Take a look at how Pandora's 3 key audience metrics have faired in 2013.
|Listening Hours (YoY growth)||47%||42%||40%||24%||22%|
|Active Listeners (YoY growth)||38%||37%||36%||35%||33%|
|Share of US Radio||8.03%||8.48%||8.05%||7.33%||7.29%|
Growth in listening hours has been in steady decline since January, and now has a growth rate that has been cut in half in just five months (47% vs. 22%). Active listener growth has declined by almost 20% since the year began, and this is particularly worrisome when compared with the more rapid decline in listening hours.
As of April, active listener growth has been faster than listening hours growth. This indicates that users are spending less time using Pandora than they were in January. In May this trend was confirmed and the divergence widened between growth in active listeners vs. listener hours.
Here's another table to illustrate this point.
|Hours Per Listener||21.19||20.38||21.43||18.69||19.07|
Although the trend isn't perfectly linear, it's clear hours per listener is in a down trend. From January to May, users were spending 10% less time on Pandora's service.
Another interesting number to note is Pandora's share of the U.S. radio market.

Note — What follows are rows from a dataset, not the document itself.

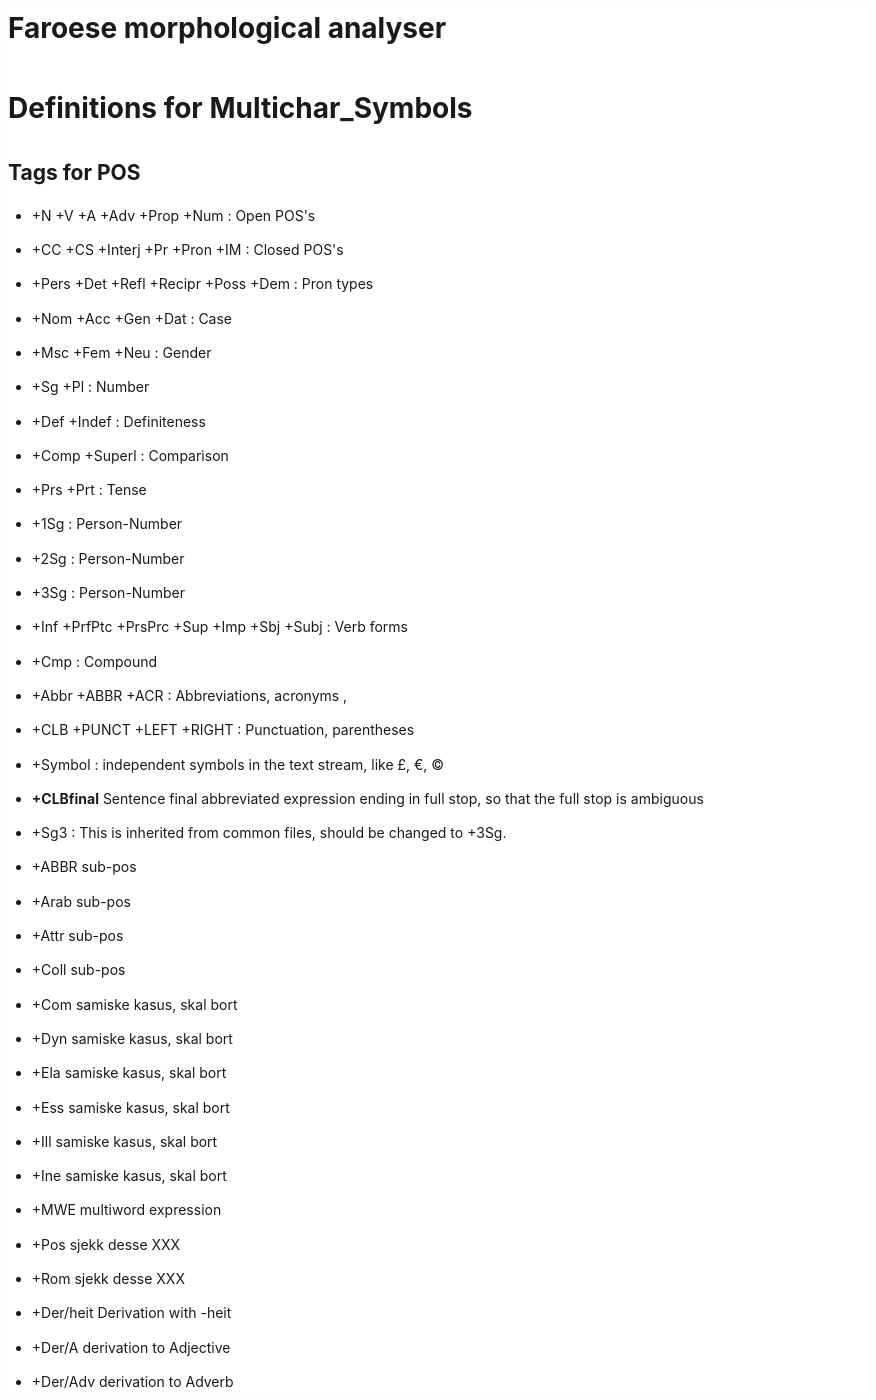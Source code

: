 # Faroese morphological analyser

 # Definitions for Multichar_Symbols




## Tags for POS	
 * +N +V +A +Adv +Prop +Num                 : Open POS's	
 * +CC +CS +Interj +Pr +Pron +IM		     : Closed POS's	
 * +Pers +Det +Refl +Recipr +Poss +Dem		 : Pron types	
 * +Nom +Acc +Gen +Dat					     : Case			
 * +Msc +Fem +Neu						     : Gender		
 * +Sg +Pl								     : Number		
 * +Def +Indef 						     : Definiteness	
 * +Comp +Superl						     : Comparison	
 * +Prs +Prt							     : Tense		
 * +1Sg 					     : Person-Number
 * +2Sg 					     : Person-Number
 * +3Sg							 : Person-Number
 * +Inf +PrfPtc +PrsPrc +Sup +Imp +Sbj	+Subj     : Verb forms	
 * +Cmp								     : Compound		
 * +Abbr +ABBR +ACR							     : Abbreviations, acronyms ,
 * +CLB +PUNCT +LEFT +RIGHT			     : Punctuation, parentheses
 * +Symbol  : independent symbols in the text stream, like £, €, ©
 * **+CLBfinal**  Sentence final abbreviated expression ending in full stop, so that the full stop is ambiguous


 * +Sg3 					     : This is inherited from common files, should be changed to +3Sg.

 * +ABBR    sub-pos
 * +Arab    sub-pos

 * +Attr    sub-pos
 * +Coll    sub-pos

 * +Com     samiske kasus, skal bort
 * +Dyn     samiske kasus, skal bort
 * +Ela     samiske kasus, skal bort
 * +Ess     samiske kasus, skal bort
 * +Ill     samiske kasus, skal bort
 * +Ine     samiske kasus, skal bort

 * +MWE     multiword expression

 * +Pos     sjekk desse XXX
 * +Rom     sjekk desse XXX



 * +Der/heit   Derivation with -heit

 * +Der/A derivation to Adjective
 * +Der/Adv derivation to Adverb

This number has been steadily increasing since the company went public, until March of this year. As you can see in the first table above, Pandora's share of the U.S. radio market has been steadily declining for three months, and is now 9% less than it was in January.
Impending iRadio Launch
What's particularly worrisome about Pandora's declining audience metrics, is that all these numbers are pre-iRadio. For those who don't know, iRadio is a service Apple (AAPL) is expected to unveil at its WWDC scheduled for today.

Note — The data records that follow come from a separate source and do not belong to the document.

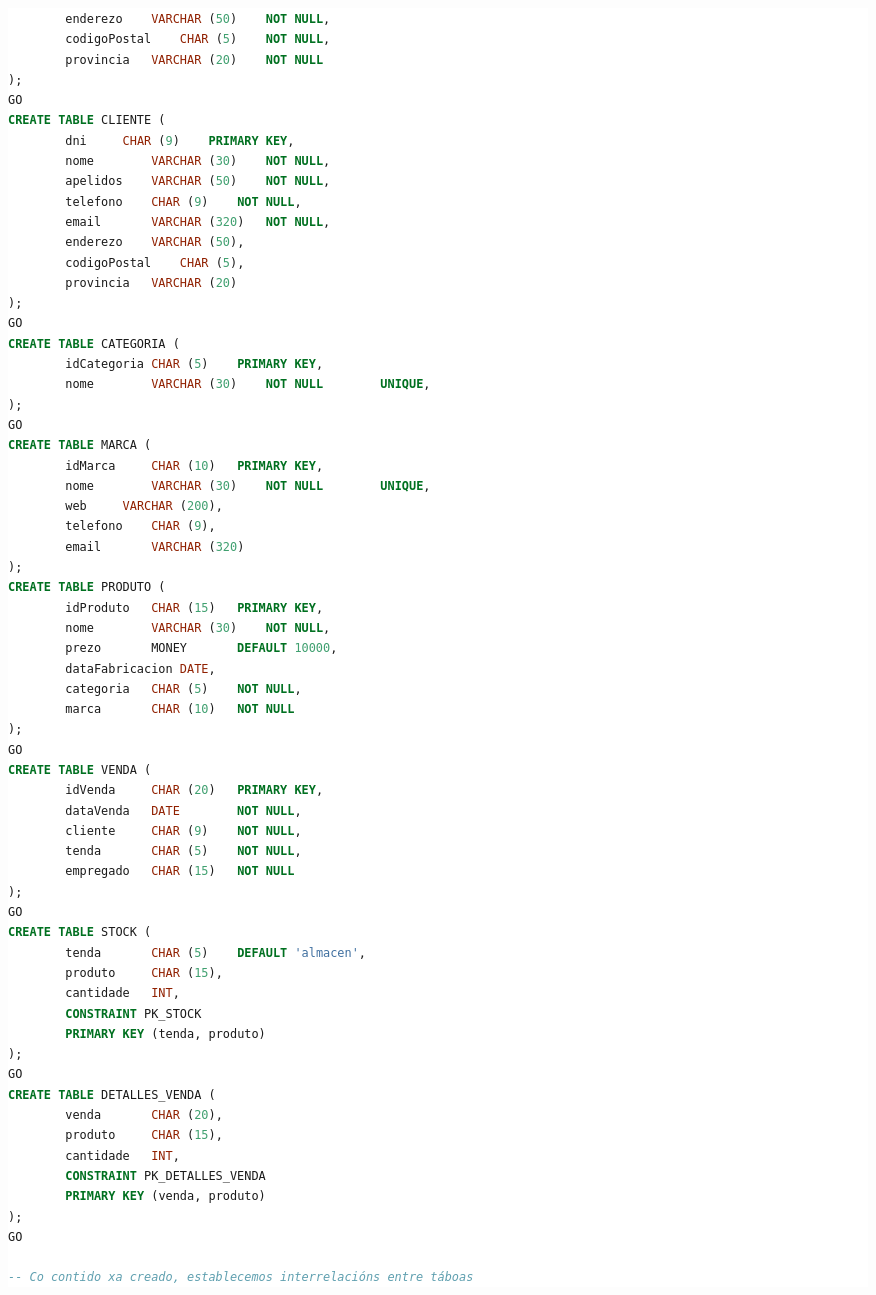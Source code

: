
 ```sql
        enderezo	VARCHAR (50)	NOT NULL,
        codigoPostal	CHAR (5)	NOT NULL,
        provincia	VARCHAR (20)	NOT NULL
);
GO
CREATE TABLE CLIENTE (
        dni		CHAR (9)	PRIMARY KEY,
        nome		VARCHAR (30)	NOT NULL,
        apelidos	VARCHAR (50)	NOT NULL,
        telefono	CHAR (9)	NOT NULL,
        email		VARCHAR (320)	NOT NULL,
        enderezo	VARCHAR (50),
        codigoPostal	CHAR (5),
        provincia	VARCHAR (20)
);
GO
CREATE TABLE CATEGORIA (
        idCategoria	CHAR (5)	PRIMARY KEY,
        nome		VARCHAR (30)	NOT NULL        UNIQUE,
);
GO
CREATE TABLE MARCA (
        idMarca		CHAR (10)	PRIMARY KEY,
        nome		VARCHAR (30)	NOT NULL        UNIQUE,
        web		VARCHAR (200),
        telefono	CHAR (9),
        email		VARCHAR (320)
);
CREATE TABLE PRODUTO (
        idProduto	CHAR (15)	PRIMARY KEY,
        nome		VARCHAR (30)	NOT NULL,
        prezo		MONEY		DEFAULT 10000,
        dataFabricacion	DATE,
        categoria	CHAR (5)	NOT NULL,
        marca		CHAR (10)	NOT NULL
);
GO
CREATE TABLE VENDA (
        idVenda		CHAR (20)	PRIMARY KEY,
        dataVenda	DATE		NOT NULL,
        cliente		CHAR (9)	NOT NULL,
        tenda		CHAR (5)	NOT NULL,
        empregado	CHAR (15)	NOT NULL
);
GO
CREATE TABLE STOCK (
        tenda		CHAR (5)	DEFAULT 'almacen',
        produto		CHAR (15),
        cantidade	INT,
        CONSTRAINT PK_STOCK
		PRIMARY KEY (tenda, produto)
);
GO
CREATE TABLE DETALLES_VENDA (
        venda		CHAR (20),
        produto		CHAR (15),
        cantidade	INT,
        CONSTRAINT PK_DETALLES_VENDA
		PRIMARY KEY (venda, produto)
);
GO

-- Co contido xa creado, establecemos interrelacións entre táboas
```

From a consumers perspective iRadio will be almost exactly like Pandora. A free version will be available with ads, as well as a paid version that will most likely be ad free. This is a carbon copy of Pandora's current business model.
Apple already has over 500M users, which is second only to Facebook (FB). It's pretty reasonable to assume that a majority, or at least good portion of Pandora's users also are within the Apple ecosystem. If just 5% of Pandora's current users switched to Apple's service, that would be equivalent to 3.5M people. That would be enough for Pandora's active listeners to actually decline sequentially.
One last interesting tidbit about Apple's iRadio; the company is alledgely paying music rights holders more than twice the advertising revenue that Pandora is (10% vs. 4%). If this causes Pandora to raise its cost structure in any way, it could have a major impact on Pandora's almost nonexistent margins.
Pandora's net loss actually expanded in Q1 of this year, from $20M to $28M. This highlights how precarious its business model may already be. Any further decline in profitability could cause a major drop in Pandora's stock price.
With audience metrics that are already weakening, a successful iRadio launch will continue to stall Pandora's growth. If any additional pressure is put on Pandora to restructure its advertising fees, this will further damage the viability of Pandora as a sustainable business.